The fix was straightforward — `ConstrainedBox`, `mainAxisSize.min`, a few adjusted heights — but finding it required understanding how Flutter's layout algorithm resolves constraints from parent to child, which is a mental model that doesn't exist anywhere in data engineering.

**The platform matrix is real.** The app targets Android, iOS, Linux desktop, and web. Each platform handles audio differently. Each platform handles file paths differently. The parental voice recorder feature — which lets a parent record custom phoneme pronunciations to replace the TTS fallback — requires microphone access on mobile, means nothing on web, and needs graceful degradation on both. Every feature has to be written with `kIsWeb` and `Platform.isLinux` guards, or it breaks somewhere in the matrix.

## Current State

The app has a working planet-path level map, a drag-and-drop spelling engine with a 3-star gate, a three-tier audio system (bundled MP3 → UK English TTS → custom parental recording), and a word-peek feature that shows a large emoji representation of the target word on long-press.
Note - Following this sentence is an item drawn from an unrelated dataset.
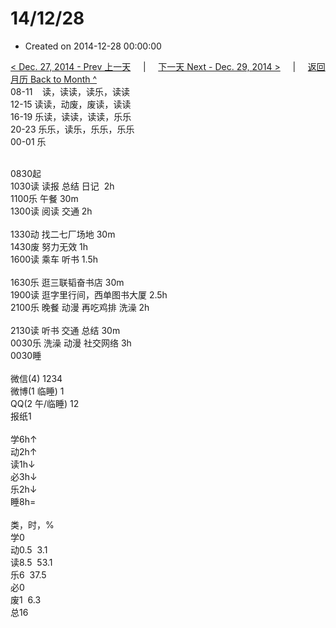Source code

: # 14/12/28

- Created on 2014-12-28 00:00:00

[< Dec. 27, 2014 - Prev 上一天](/lifelogs/2014/12/d27.md) &nbsp; &nbsp; | &nbsp; &nbsp; [下一天 Next - Dec. 29, 2014 >](/lifelogs/2014/12/d29.md) &nbsp; &nbsp; |  &nbsp; &nbsp; [返回月历 Back to Month ^](/lifelogs/2014/12/index.md)
<br/>08-11    读，读读，读乐，读读<br/>12-15 读读，动废，废读，读读<br/>16-19 乐读，读读，读读，乐乐<br/>20-23 乐乐，读乐，乐乐，乐乐<br/>00-01 乐<div><br/></div>0830起<br/>1030读 读报 总结 日记  2h<br/>1100乐 午餐 30m<br/>1300读 阅读 交通 2h<div><br/></div>1330动 找二七厂场地 30m<br/>1430废 努力无效 1h<br/>1600读 乘车 听书 1.5h<div><br/></div>1630乐 逛三联韬奋书店 30m<br/>1900读 逛字里行间，西单图书大厦 2.5h<br/>2100乐 晚餐 动漫 再吃鸡排 洗澡 2h<div><br/></div>2130读 听书 交通 总结 30m<br/>0030乐 洗澡 动漫 社交网络 3h<br/>0030睡<div><br/></div>微信(4) 1234<br/>微博(1 临睡) 1<br/>QQ(2 午/临睡) 12<br/>报纸1<div><br/></div>学6h↑<br/>动2h↑<br/>读1h↓<br/>必3h↓<br/>乐2h↓<br/>睡8h=<div><br/></div>类，时，%<br/>学0<br/>动0.5  3.1<br/>读8.5  53.1<br/>乐6  37.5<br/>必0<br/>废1  6.3<br/>总16</div>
It runs on Chrome and Android. The Pixel build is next.

What's still open:

- Rendering fixes on smaller screens
- Audio on Android with the real TTS pipeline (web TTS is a different beast)
- Play Store and App Store submission — which I'm told is the final boss of app development and which I'm choosing not to think about yet

The repo is at [fynes-forge/phonics-journey](https://github.com/fynes-forge/phonics-journey) if you want to watch someone who knows how to build data pipelines figure out why their `pubspec.yaml` was missing a package that was clearly in the dependencies.

---

The honest reflection: the core engineering principle held. Understand your constraints before you write the first line of code. The constraints here — offline, private, curriculum-aligned, 4-year-olds as end users — shaped every technical decision. What I underestimated was how different the failure modes are when the "pipeline" is a UI running on five different platforms and the "data" is a child trying to spell "sat".

It's been a good two weeks. Ask me again when I'm through App Store review.